Hanna also thinks comprehensive material data on toxicity, carbon emission and energy use may become part of future simulation software. “In my view, LCA data has to be across the board in the CAD, CAM and CAE markets to allow engineers to design for sustainability,” he says.
Brian Thompson, Division VP and GM of CAD Segment, PTC, believes better material data in PLM is the key to nudge engineers toward sustainability.
“Your material choice might make a part very difficult to recycle or service,” he says. “There’s a lot of debate recently about the right to repair for electronic, like handheld devices.”
Apple’s trade-in program, for example, offers consumers cash credit for older devices in its upgrade scheme. Such a program reverses the disposable culture that generates electronics waste. (For more, read “Right to Repair Movement Attracting Attention,” October 2021, DE.)
In November 2020, PTC struck up a partnership with simulation software provider, Ansys. The outcome was the Creo Ansys Simulation bundle targeting designers and engineers.
“If a series of capabilities in PTC Creo and Ansys that are directly related to sustainability coalesce into a package, we could conceivably package up all these as a module for sustainability,” Thompson says.
Currently, there’s no such package in PTC’s lineup.
Sustainable and Profitable
One conventional argument against developing greener products is the profit margin. Right or wrong, the general impression among businesses is that greener products cost more to produce, due to limited material choices and the required safeguards in manufacturing methods. But with growing consumer demands for greener products and regulatory requirements that penalize toxic products, the equation is reversed. In the future, greener products may yield more financial incentives.
A 2019 Accenture study revealed more than half of the consumers would pay more for sustainable products designed to be reused or recycled.
“The shift in consumer buying, with more consumers willing to pay extra for environmentally friendly products, reinforces the need for companies to increase their commitments to responsible business practices,” says Jessica Long, a managing director at Accenture Strategy.
More recently, in “The 2021 U.N. Global Compact Accenture CEO Study on Sustainability” involving 1,230 CEOs across 113 countries and 21 industries, “CEOs report that their businesses are already experiencing the damaging effects of climate change and they are ready to take bold action.”

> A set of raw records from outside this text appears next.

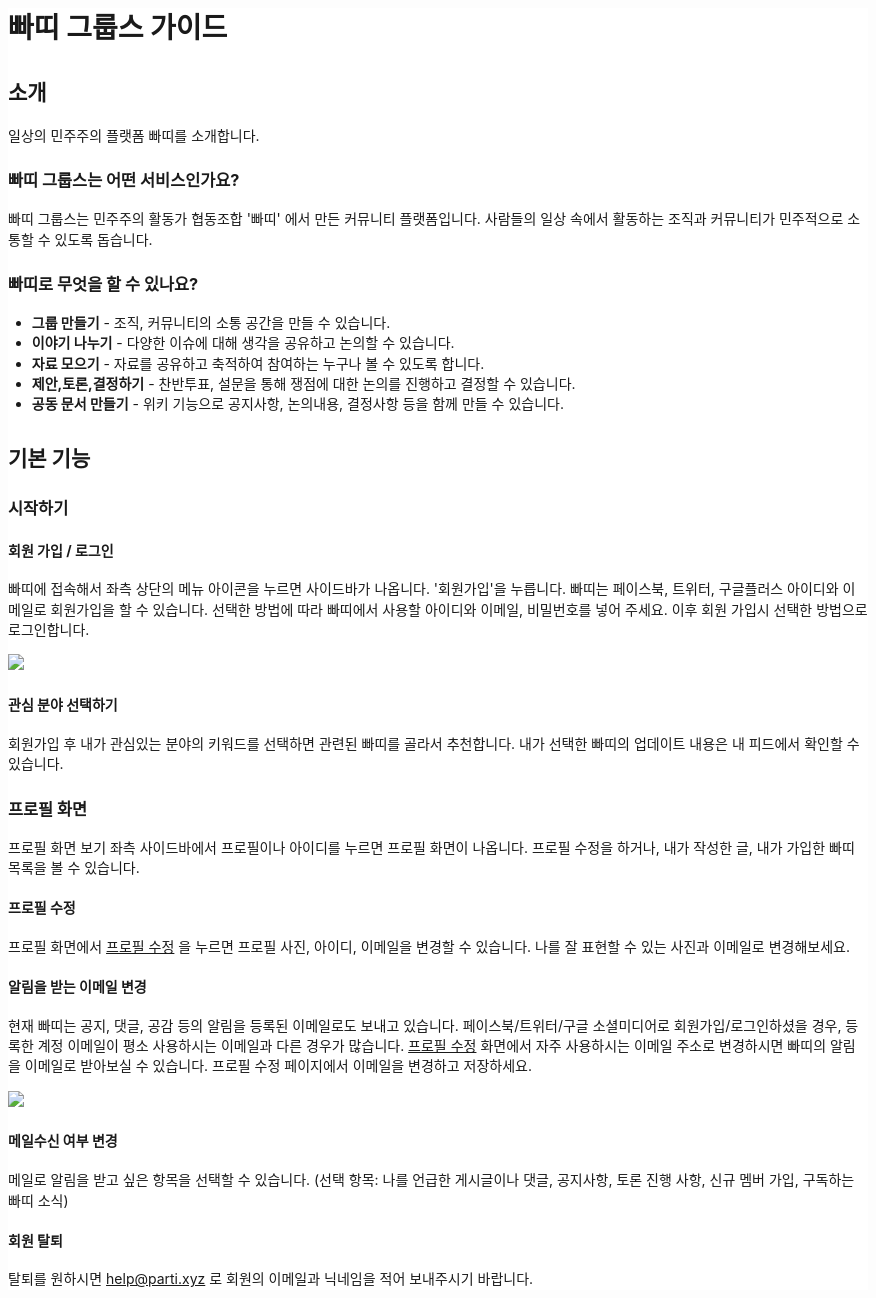 # 빠띠 그룹스 가이드
## 소개

일상의 민주주의 플랫폼 빠띠를 소개합니다.

### 빠띠 그룹스는 어떤 서비스인가요?
빠띠 그룹스는 민주주의 활동가 협동조합 '빠띠' 에서 만든 커뮤니티 플랫폼입니다. 사람들의 일상 속에서 활동하는 조직과 커뮤니티가 민주적으로 소통할 수 있도록 돕습니다.

### 빠띠로 무엇을 할 수 있나요?
* **그룹 만들기** - 조직, 커뮤니티의 소통 공간을 만들 수 있습니다.
* **이야기 나누기** - 다양한 이슈에 대해 생각을 공유하고 논의할 수 있습니다.
* **자료 모으기** - 자료를 공유하고 축적하여 참여하는 누구나 볼 수 있도록 합니다.
* **제안,토론,결정하기** - 찬반투표, 설문을 통해 쟁점에 대한 논의를 진행하고 결정할 수 있습니다.
* **공동 문서 만들기** - 위키 기능으로 공지사항, 논의내용, 결정사항 등을 함께 만들 수 있습니다.

## 기본 기능
### 시작하기
#### 회원 가입 / 로그인
빠띠에 접속해서 좌측 상단의 메뉴 아이콘을 누르면 사이드바가 나옵니다. '회원가입'을 누릅니다. 빠띠는 페이스북, 트위터, 구글플러스 아이디와 이메일로 회원가입을 할 수 있습니다. 선택한 방법에 따라 빠띠에서 사용할 아이디와 이메일, 비밀번호를 넣어 주세요. 이후 회원 가입시 선택한 방법으로 로그인합니다.

![](/assets/img/groups-start.png)

#### 관심 분야 선택하기
회원가입 후 내가 관심있는 분야의 키워드를 선택하면 관련된 빠띠를 골라서 추천합니다. 내가 선택한 빠띠의 업데이트 내용은 내 피드에서 확인할 수 있습니다.

### 프로필 화면
프로필 화면 보기
좌측 사이드바에서 프로필이나 아이디를 누르면 프로필 화면이 나옵니다. 프로필 수정을 하거나, 내가 작성한 글, 내가 가입한 빠띠 목록을 볼 수 있습니다.

#### 프로필 수정
프로필 화면에서 [프로필 수정](https://parti.xyz/users/edit) 을 누르면 프로필 사진, 아이디, 이메일을 변경할 수 있습니다. 나를 잘 표현할 수 있는 사진과 이메일로 변경해보세요.

#### 알림을 받는 이메일 변경
현재 빠띠는 공지, 댓글, 공감 등의 알림을 등록된 이메일로도 보내고 있습니다. 페이스북/트위터/구글 소셜미디어로 회원가입/로그인하셨을 경우, 등록한 계정 이메일이 평소 사용하시는 이메일과 다른 경우가 많습니다. [프로필 수정](https://parti.xyz/users/edit) 화면에서 자주 사용하시는 이메일 주소로 변경하시면 빠띠의 알림을 이메일로 받아보실 수 있습니다. 프로필 수정 페이지에서 이메일을 변경하고 저장하세요.

![](/assets/img/groups-profile.png)

#### 메일수신 여부 변경
메일로 알림을 받고 싶은 항목을 선택할 수 있습니다. (선택 항목: 나를 언급한 게시글이나 댓글, 공지사항, 토론 진행 사항, 신규 멤버 가입, 구독하는 빠띠 소식)

#### 회원 탈퇴
탈퇴를 원하시면 [help@parti.xyz](mailto:help@parti.xyz) 로 회원의 이메일과 닉네임을 적어 보내주시기 바랍니다.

In a recent article that identifies green technologies worth investing in, The Motley Fool points out, “Due to climate change concerns, the world is moving away from carbon-based fossil fuels to cleaner alternative energy sources. The decarbonization of the global economy will take an estimated investment of more than $100 trillion over the next three decades” (“Investing in Renewable Energy Stocks,” December 2021, Fool.com).
“The consumers that are coming of age, coming into the workforce and bringing their buying power have different priorities, like, ‘is this design sustainable?’, ‘what kind of footprint does this leave?’ [and] ‘is it reparable?’” says Thompson.
Hooper looks at consumer demands and regulatory requirements as the “carrot and stick” of sustainability. “I actually think the carrot is a lot more effective,” Hooper says. “You can hit businesses with a stick, but they’ll just break the rules or hide things. But the carrot encourages organizations to adopt more sustainable initiatives.”
Carbon counting seems like an overly simplified method to measure sustainability, but it is a good starting point, says Bezpalko. “It has allowed us at a governmental level and global level, to have sustainability development goals and the Paris Agreement.”
Having established a common benchmark, “we can slowly refine what the environmental footprint of a product is, throughout its lifecycle,” she says.